Darryl White
Class of 2025
- Chief Executive Officer BMO Financial Group
Work hard, stay loyal, share success with your teammates, and remember to breathe.
Darryl White grew up in Montreal as the eldest of two siblings in a close-knit family. His father was a manager at an industrial supply business, and his mother was a teacher. His father spent more than four decades at the same company, starting on the order desk and retiring as its General Manager, while his mother inspired countless students of all ages to thrive, including helping adults find their voices in a new language. Together, they instilled in their children the values of hard work, loyalty, humility, and ambition – the values that would shape Darryl’s personal and professional path.
Darryl’s upbringing was rooted in what he describes as a traditional middle-class household, but it was also distinctive in its environment. While raised in an Anglophone family, he attended a francophone school and built his friendships in both languages. This immersion in bilingual and multicultural settings gave him an early appreciation for inclusion and diversity, long before those words became part of today’s common vocabulary. Looking back, Darryl credits this environment with shaping his worldview and preparing him to lead in complex, global contexts later in life.
As a child and teenager, Darryl maintained a careful equilibrium between family, school, work, sports, and friendships. This sense of balance has since become a guiding principle in both his life, as well as career. Hard work was a value evident very early. He held many part-time jobs, including mowing lawns and tending gardens on his street, delivering flyers throughout the neighborhood, working in a warehouse, and eventually working as an orderly at the Montreal General Hospital. He recalls that his role at Montreal General was formative, exposing him to demanding and often emotional situations. It taught him the importance of staying calm under pressure, working effectively as part of a team, and demonstrating compassion.
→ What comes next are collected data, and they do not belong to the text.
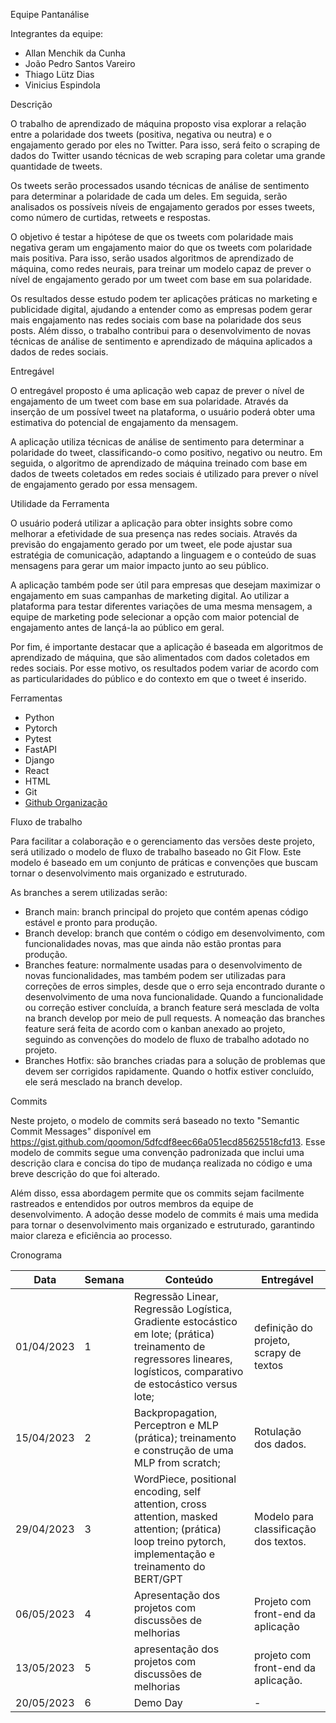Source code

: Equipe Pantanálise

Integrantes da equipe:

- Allan Menchik da Cunha
- João Pedro Santos Vareiro
- Thiago Lütz Dias
- Vinicius Espindola

Descrição

O trabalho de aprendizado de máquina proposto visa explorar a relação entre a polaridade dos tweets (positiva, negativa ou neutra) e o engajamento gerado por eles no Twitter. Para isso, será feito o scraping de dados do Twitter usando técnicas de web scraping para coletar uma grande quantidade de tweets.

Os tweets serão processados usando técnicas de análise de sentimento para determinar a polaridade de cada um deles. Em seguida, serão analisados os possíveis níveis de engajamento gerados por esses tweets, como número de curtidas, retweets e respostas.

O objetivo é testar a hipótese de que os tweets com polaridade mais negativa geram um engajamento maior do que os tweets com polaridade mais positiva. Para isso, serão usados algoritmos de aprendizado de máquina, como redes neurais, para treinar um modelo capaz de prever o nível de engajamento gerado por um tweet com base em sua polaridade.

Os resultados desse estudo podem ter aplicações práticas no marketing e publicidade digital, ajudando a entender como as empresas podem gerar mais engajamento nas redes sociais com base na polaridade dos seus posts. Além disso, o trabalho contribui para o desenvolvimento de novas técnicas de análise de sentimento e aprendizado de máquina aplicados a dados de redes sociais.

Entregável

O entregável proposto é uma aplicação web capaz de prever o nível de engajamento de um tweet com base em sua polaridade. Através da inserção de um possível tweet na plataforma, o usuário poderá obter uma estimativa do potencial de engajamento da mensagem.

A aplicação utiliza técnicas de análise de sentimento para determinar a polaridade do tweet, classificando-o como positivo, negativo ou neutro. Em seguida, o algoritmo de aprendizado de máquina treinado com base em dados de tweets coletados em redes sociais é utilizado para prever o nível de engajamento gerado por essa mensagem.

Utilidade da Ferramenta

O usuário poderá utilizar a aplicação para obter insights sobre como melhorar a efetividade de sua presença nas redes sociais. Através da previsão do engajamento gerado por um tweet, ele pode ajustar sua estratégia de comunicação, adaptando a linguagem e o conteúdo de suas mensagens para gerar um maior impacto junto ao seu público.

A aplicação também pode ser útil para empresas que desejam maximizar o engajamento em suas campanhas de marketing digital. Ao utilizar a plataforma para testar diferentes variações de uma mesma mensagem, a equipe de marketing pode selecionar a opção com maior potencial de engajamento antes de lançá-la ao público em geral.

Por fim, é importante destacar que a aplicação é baseada em algoritmos de aprendizado de máquina, que são alimentados com dados coletados em redes sociais. Por esse motivo, os resultados podem variar de acordo com as particularidades do público e do contexto em que o tweet é inserido.

Ferramentas

- Python
- Pytorch
- Pytest
- FastAPI
- Django
- React
- HTML
- Git
- [Github Organização](https://github.com/pantanalise)

Fluxo de trabalho

Para facilitar a colaboração e o gerenciamento das versões deste projeto, será utilizado o modelo de fluxo de trabalho baseado no Git Flow. Este modelo é baseado em um conjunto de práticas e convenções que buscam tornar o desenvolvimento mais organizado e estruturado.

As branches a serem utilizadas serão:

- Branch main: branch principal do projeto que contém apenas código estável e pronto para produção.
- Branch develop: branch que contém o código em desenvolvimento, com funcionalidades novas, mas que ainda não estão prontas para produção.
- Branches feature: normalmente usadas para o desenvolvimento de novas funcionalidades, mas também podem ser utilizadas para correções de erros simples, desde que o erro seja encontrado durante o desenvolvimento de uma nova funcionalidade. Quando a funcionalidade ou correção estiver concluída, a branch feature será mesclada de volta na branch develop por meio de pull requests. A nomeação das branches feature será feita de acordo com o kanban anexado ao projeto, seguindo as convenções do modelo de fluxo de trabalho adotado no projeto.
- Branches Hotfix: são branches criadas para a solução de problemas que devem ser corrigidos rapidamente. Quando o hotfix estiver concluído, ele será mesclado na branch develop.

Commits

Neste projeto, o modelo de commits será baseado no texto "Semantic Commit Messages" disponível em <https://gist.github.com/qoomon/5dfcdf8eec66a051ecd85625518cfd13>. Esse modelo de commits segue uma convenção padronizada que inclui uma descrição clara e concisa do tipo de mudança realizada no código e uma breve descrição do que foi alterado.

Além disso, essa abordagem permite que os commits sejam facilmente rastreados e entendidos por outros membros da equipe de desenvolvimento. A adoção desse modelo de commits é mais uma medida para tornar o desenvolvimento mais organizado e estruturado, garantindo maior clareza e eficiência ao processo.

Cronograma



|Data|Semana|Conteúdo|Entregável|
| - | - | - | - |
|01/04/2023|1|Regressão Linear, Regressão Logística, Gradiente estocástico em lote; (prática) treinamento de regressores lineares, logísticos, comparativo de estocástico versus lote;|definição do projeto, scrapy de textos|
|15/04/2023|2|Backpropagation, Perceptron e MLP (prática); treinamento e construção de uma MLP from scratch;|Rotulação dos dados.|
|29/04/2023|3|WordPiece, positional encoding, self attention, cross attention, masked attention; (prática) loop treino pytorch, implementação e treinamento do BERT/GPT|Modelo para classificação dos textos.|
|06/05/2023|4|Apresentação dos projetos com discussões de melhorias|Projeto com front-end da aplicação|
|13/05/2023|5|apresentação dos projetos com discussões de melhorias|projeto com front-end da aplicação.|
|20/05/2023|6|Demo Day|-|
This experience was an early lesson in the weight of responsibility and the meaningful impact of service.
Education was another defining milestone. As the first in his family to attend university, Darryl understood the significance of higher learning not just for himself, but for what it represented to his family. A mentor’s advice to “get your education, because it’s the only thing that can never be taken away from you” stayed with him. He enrolled in business school at Western University, in what is now known as the Ivey School of Business. There, he discovered a fascination with a range of topics such as finance, client service, marketing, organizational design, and behaviour.
CAREER
One day, someone suggested he consider investment banking. Darryl took the advice, and in the early years of his career he found a professional home at BMO. Investment banking gave him the chance to bring together several of the areas he had been curious about –finance, client relationships, strategy, and organizational leadership – into one dynamic role. He felt fortunate to have found a career that matched his varied interests. What began as an experiment turned into a lifelong commitment.
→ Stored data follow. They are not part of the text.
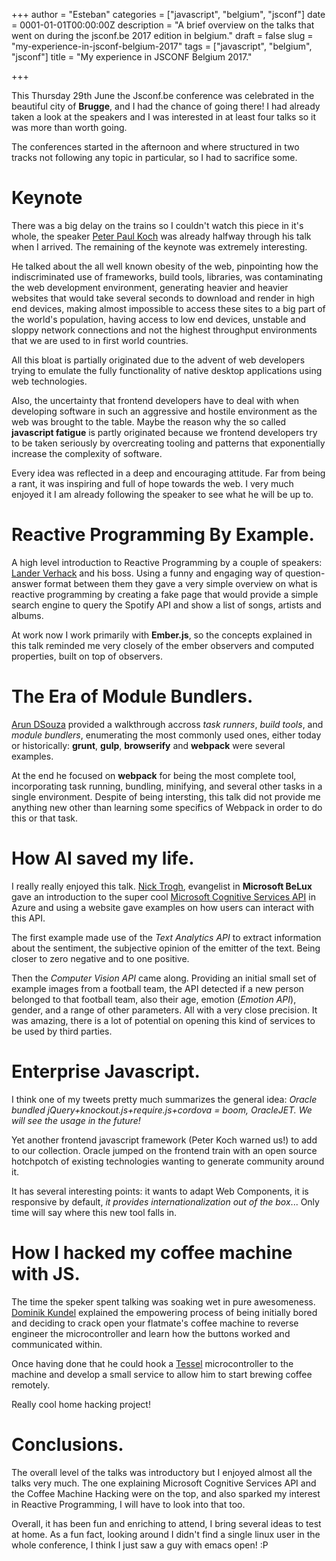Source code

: +++
author = "Esteban"
categories = ["javascript", "belgium", "jsconf"]
date = 0001-01-01T00:00:00Z
description = "A brief overview on the talks that went on during the jsconf.be 2017 edition in belgium."
draft = false
slug = "my-experience-in-jsconf-belgium-2017"
tags = ["javascript", "belgium", "jsconf"]
title = "My experience in JSCONF Belgium 2017."

+++


This Thursday 29th June the Jsconf.be conference was celebrated in the beautiful city of **Brugge**, and I had the chance of going there! I had already taken a look at the speakers and I was interested in at least four talks so it was more than worth going.

The conferences started in the afternoon and where structured in two tracks not following any topic in particular, so I had to sacrifice some.

# Keynote

There was a big delay on the trains so I couldn't watch this piece in it's whole, the speaker [Peter Paul Koch](https://twitter.com/ppk?lang=es) was already halfway through his talk when I arrived. The remaining of the keynote was extremely interesting.

He talked about the all well known obesity of the web, pinpointing how the indiscriminated use of frameworks, build tools, libraries, was contaminating the web development environment, generating heavier and heavier websites that would take several seconds to download and render in high end devices, making almost impossible to access these sites to a big part of the world's population, having access to low end devices, unstable and sloppy network connections and not the highest throughput environments that we are used to in first world countries.

All this bloat is partially originated due to the advent of web developers trying to emulate the fully functionality of native desktop applications using web technologies.

Also, the uncertainty that frontend developers have to deal with when developing software in such an aggressive and hostile environment as the web was brought to the table. Maybe the reason why the so called **javascript fatigue** is partly originated because we frontend developers try to be taken seriously by overcreating tooling and patterns that exponentially increase the complexity of software.

Every idea was reflected in a deep and encouraging attitude. Far from being a rant, it was inspiring and full of hope towards the web. I very much enjoyed it I am already following the speaker to see what he will be up to.    


# Reactive Programming By Example.

A high level introduction to Reactive Programming by a couple of speakers: [Lander Verhack](https://twitter.com/LVerhack) and his boss. Using a funny and engaging way of question-answer format between them they gave a very simple overview on what is reactive programming by creating a fake page that would provide a simple search engine to query the Spotify API and show a list of songs, artists and albums.

At work now I work primarily with **Ember.js**, so the concepts explained in this talk reminded me very closely of the ember observers and computed properties, built on top of observers.

# The Era of Module Bundlers.

[Arun DSouza](https://twitter.com/amdsouza92) provided a walkthrough accross *task runners*, *build tools*, and *module bundlers*, enumerating the most commonly used ones, either today or historically: **grunt**, **gulp**, **browserify** and **webpack** were several examples.

At the end he focused on **webpack** for being the most complete tool, incorporating task running, bundling, minifying, and several other tasks in a single environment. Despite of being intersting, this talk did not provide me anything new other than learning some specifics of Webpack in order to do this or that task.

# How AI saved my life.

I really really enjoyed this talk. [Nick Trogh](https://twitter.com/nicktrog), evangelist in **Microsoft BeLux** gave an introduction to the super cool [Microsoft Cognitive Services API](https://azure.microsoft.com/en-us/services/cognitive-services/?v=17.25c) in Azure and using a website gave examples on how users can interact with this API.

The first example made use of the *Text Analytics API* to extract information about the sentiment, the subjective opinion of the emitter of the text. Being closer to zero negative and to one positive.

Then the *Computer Vision API* came along. Providing an initial small set of example images from a football team, the API detected if a new person belonged to that football team, also their age, emotion (*Emotion API*), gender, and a range of other parameters. All with a very close precision. It was amazing, there is a lot of potential on opening this kind of services to be used by third parties.

# Enterprise Javascript.

I think one of my tweets pretty much summarizes the general idea: *Oracle bundled jQuery+knockout.js+require.js+cordova = boom, OracleJET. We will see the usage in the future!*

Yet another frontend javascript framework (Peter Koch warned us!) to add to our collection. Oracle jumped on the frontend train with an open source hotchpotch of existing technologies wanting to generate community around it.

It has several interesting points: it wants to adapt Web Components, it is responsive by default, *it provides internationalization out of the box*... Only time will say where this new tool falls in.   


# How I hacked my coffee machine with JS.

 The time the speker spent talking was soaking wet in pure awesomeness. [Dominik Kundel](https://twitter.com/dkundel) explained the empowering process of being initially bored and deciding to crack open your flatmate's coffee machine to reverse engineer the microcontroller and learn how the buttons worked and communicated within.  

Once having done that he could hook a [Tessel](https://tessel.io/) microcontroller to the machine and develop a small service to allow him to start brewing coffee remotely.

Really cool home hacking project!


# Conclusions.

The overall level of the talks was introductory but I enjoyed almost all the talks very much. The one explaining Microsoft Cognitive Services API and the Coffee Machine Hacking were on the top, and also sparked my interest in Reactive Programming, I will have to look into that too.

Overall, it has been fun and enriching to attend, I bring several ideas to test at home. As a fun fact, looking around I didn't find a single linux user in the whole conference, I think I just saw a guy with emacs open! :P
More than three decades later, his loyalty to BMO mirrors his father’s devotion to his company, but Darryl insists it has always been about people and culture. From the beginning, he felt he was surrounded by colleagues and leaders who shared his values, and together they created an environment where he wanted to stay. As he ascended into more senior leadership roles, he felt a responsibility to uphold that culture and to show that high performance and a strong organizational culture are not at odds, but rather mutually reinforcing. This belief has shaped his leadership philosophy: great organizations strive for both excellence and humanity, and the most effective leaders find ways to embody and deliver both.
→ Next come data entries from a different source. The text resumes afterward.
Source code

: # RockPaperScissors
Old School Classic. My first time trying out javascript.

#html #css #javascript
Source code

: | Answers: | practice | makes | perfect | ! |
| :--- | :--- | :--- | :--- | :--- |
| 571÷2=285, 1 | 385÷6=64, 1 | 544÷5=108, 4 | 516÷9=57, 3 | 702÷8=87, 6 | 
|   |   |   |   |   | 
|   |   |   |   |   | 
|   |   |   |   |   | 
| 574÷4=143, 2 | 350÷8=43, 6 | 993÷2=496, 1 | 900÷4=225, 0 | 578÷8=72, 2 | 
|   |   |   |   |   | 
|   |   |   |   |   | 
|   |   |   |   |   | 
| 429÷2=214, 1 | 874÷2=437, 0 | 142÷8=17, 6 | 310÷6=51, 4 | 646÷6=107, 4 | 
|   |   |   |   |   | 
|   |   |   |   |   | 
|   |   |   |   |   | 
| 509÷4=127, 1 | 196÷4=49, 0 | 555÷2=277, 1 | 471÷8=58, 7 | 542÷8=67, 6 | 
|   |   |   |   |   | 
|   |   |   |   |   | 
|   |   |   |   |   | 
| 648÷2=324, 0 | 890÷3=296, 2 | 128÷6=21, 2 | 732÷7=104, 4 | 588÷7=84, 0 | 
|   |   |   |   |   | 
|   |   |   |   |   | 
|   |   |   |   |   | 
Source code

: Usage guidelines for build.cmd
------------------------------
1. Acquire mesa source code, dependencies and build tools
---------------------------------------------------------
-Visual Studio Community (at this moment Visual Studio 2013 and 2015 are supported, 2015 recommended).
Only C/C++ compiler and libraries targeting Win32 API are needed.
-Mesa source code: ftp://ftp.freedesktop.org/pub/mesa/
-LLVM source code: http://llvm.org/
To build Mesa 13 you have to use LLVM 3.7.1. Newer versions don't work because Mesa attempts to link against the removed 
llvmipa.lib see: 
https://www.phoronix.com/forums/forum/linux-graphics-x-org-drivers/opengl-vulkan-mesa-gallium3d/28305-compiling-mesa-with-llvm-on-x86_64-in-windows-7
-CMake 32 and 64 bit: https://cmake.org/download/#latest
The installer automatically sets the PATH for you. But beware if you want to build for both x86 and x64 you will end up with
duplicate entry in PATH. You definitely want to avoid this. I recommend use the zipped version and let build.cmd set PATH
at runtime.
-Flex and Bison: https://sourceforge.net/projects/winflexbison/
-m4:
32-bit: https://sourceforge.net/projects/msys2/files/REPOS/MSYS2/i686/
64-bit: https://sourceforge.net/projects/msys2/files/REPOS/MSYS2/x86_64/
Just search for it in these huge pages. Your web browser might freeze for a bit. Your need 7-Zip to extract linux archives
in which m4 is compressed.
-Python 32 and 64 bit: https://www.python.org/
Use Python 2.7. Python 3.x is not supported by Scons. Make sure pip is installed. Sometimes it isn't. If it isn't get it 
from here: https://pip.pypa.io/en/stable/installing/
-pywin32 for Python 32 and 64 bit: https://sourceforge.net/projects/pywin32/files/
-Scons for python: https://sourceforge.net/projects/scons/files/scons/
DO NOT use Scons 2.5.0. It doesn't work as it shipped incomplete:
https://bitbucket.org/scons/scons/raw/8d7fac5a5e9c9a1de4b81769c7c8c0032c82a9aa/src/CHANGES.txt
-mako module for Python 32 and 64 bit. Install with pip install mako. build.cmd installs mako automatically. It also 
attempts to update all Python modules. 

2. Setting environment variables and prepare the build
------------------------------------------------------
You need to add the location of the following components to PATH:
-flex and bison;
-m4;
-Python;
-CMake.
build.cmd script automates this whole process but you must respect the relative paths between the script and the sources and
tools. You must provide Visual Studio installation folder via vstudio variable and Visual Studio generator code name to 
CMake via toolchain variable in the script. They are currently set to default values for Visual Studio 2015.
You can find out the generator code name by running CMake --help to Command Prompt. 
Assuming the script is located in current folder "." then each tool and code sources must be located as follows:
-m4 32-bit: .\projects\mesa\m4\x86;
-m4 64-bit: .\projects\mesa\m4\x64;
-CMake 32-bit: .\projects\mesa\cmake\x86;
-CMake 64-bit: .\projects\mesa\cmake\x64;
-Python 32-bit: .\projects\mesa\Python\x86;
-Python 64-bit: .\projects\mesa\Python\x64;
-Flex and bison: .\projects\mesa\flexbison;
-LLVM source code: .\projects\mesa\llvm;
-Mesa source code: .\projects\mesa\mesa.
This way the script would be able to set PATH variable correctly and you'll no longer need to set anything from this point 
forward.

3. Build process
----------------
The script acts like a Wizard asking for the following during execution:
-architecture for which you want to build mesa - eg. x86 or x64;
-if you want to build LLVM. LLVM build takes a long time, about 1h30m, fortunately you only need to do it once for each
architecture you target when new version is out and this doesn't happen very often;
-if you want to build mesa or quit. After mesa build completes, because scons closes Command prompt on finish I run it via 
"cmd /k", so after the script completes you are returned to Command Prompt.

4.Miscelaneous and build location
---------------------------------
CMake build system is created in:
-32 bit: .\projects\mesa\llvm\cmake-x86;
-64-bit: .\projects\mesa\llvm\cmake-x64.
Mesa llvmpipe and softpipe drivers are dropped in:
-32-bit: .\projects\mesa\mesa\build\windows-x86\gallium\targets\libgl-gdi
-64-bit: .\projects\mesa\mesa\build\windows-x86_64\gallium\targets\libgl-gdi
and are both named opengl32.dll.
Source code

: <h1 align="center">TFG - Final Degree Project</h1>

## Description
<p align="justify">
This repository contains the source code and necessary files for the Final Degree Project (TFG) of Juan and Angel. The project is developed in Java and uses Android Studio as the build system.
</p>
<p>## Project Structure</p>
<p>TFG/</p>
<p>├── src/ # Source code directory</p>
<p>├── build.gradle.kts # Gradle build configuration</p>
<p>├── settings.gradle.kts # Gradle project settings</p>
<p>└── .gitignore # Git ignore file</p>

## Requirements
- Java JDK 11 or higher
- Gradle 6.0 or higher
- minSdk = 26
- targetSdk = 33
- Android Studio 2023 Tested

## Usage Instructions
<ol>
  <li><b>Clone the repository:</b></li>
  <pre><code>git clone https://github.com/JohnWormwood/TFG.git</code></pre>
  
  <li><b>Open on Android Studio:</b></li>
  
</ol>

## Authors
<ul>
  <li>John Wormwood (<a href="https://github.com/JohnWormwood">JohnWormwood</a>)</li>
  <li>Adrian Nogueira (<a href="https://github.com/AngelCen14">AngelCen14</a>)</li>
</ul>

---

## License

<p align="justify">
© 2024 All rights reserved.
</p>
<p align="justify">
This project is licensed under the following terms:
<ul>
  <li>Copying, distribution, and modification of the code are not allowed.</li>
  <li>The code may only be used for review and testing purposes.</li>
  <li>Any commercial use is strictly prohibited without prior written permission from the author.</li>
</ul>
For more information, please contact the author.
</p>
Team building has been central to that philosophy. Darryl believes that the most important decisions leaders make are about how to construct teams. When teams work together with shared purpose, he says, their collective strength exceeds anything an individual could achieve alone. It is not always easy to build these teams, but when it works, the results are extraordinary.
Of course, leadership also involves making tough decisions. Darryl recognizes that, as a CEO, such decisions are fewer than many might assume, but when they do arise, he is committed to surrounding himself with the best people and embracing the broadest range of advice and perspectives. He ensures that subject matter experts, even those several levels removed, have a voice in the process. Additionally, he insists that decisions be thoroughly stress-tested through challenging viewpoints, alternative scenarios, and careful consideration of potential risks. According to him, this is the only way to make decisions with both confidence and integrity.
WHAT I’VE LEARNED
Through it all, Darryl has remained mindful of the challenges facing young people today. Having lived through COVID-19 and ongoing social upheavals, many are anxious about their futures. To them, his advice is simple but meaningful: work hard, stay loyal, share success with your teammates, and remember to breathe. Life rarely follows a straight path, and only in hindsight does one realize how the pieces come together. With humility, ambition, and dedication, he believes that nearly anything is possible.
This is the message he carries into his work with the Horatio Alger Association, where he finds inspiration in the scholars who, despite difficult beginnings, have charted paths of resilience and achievement. To them, and to all young people, he offers the reminder that the sky is the limit. Balancing humility with ambition, and recognizing the potential within themselves, they can aspire to any role, including those held by the Association’s Members.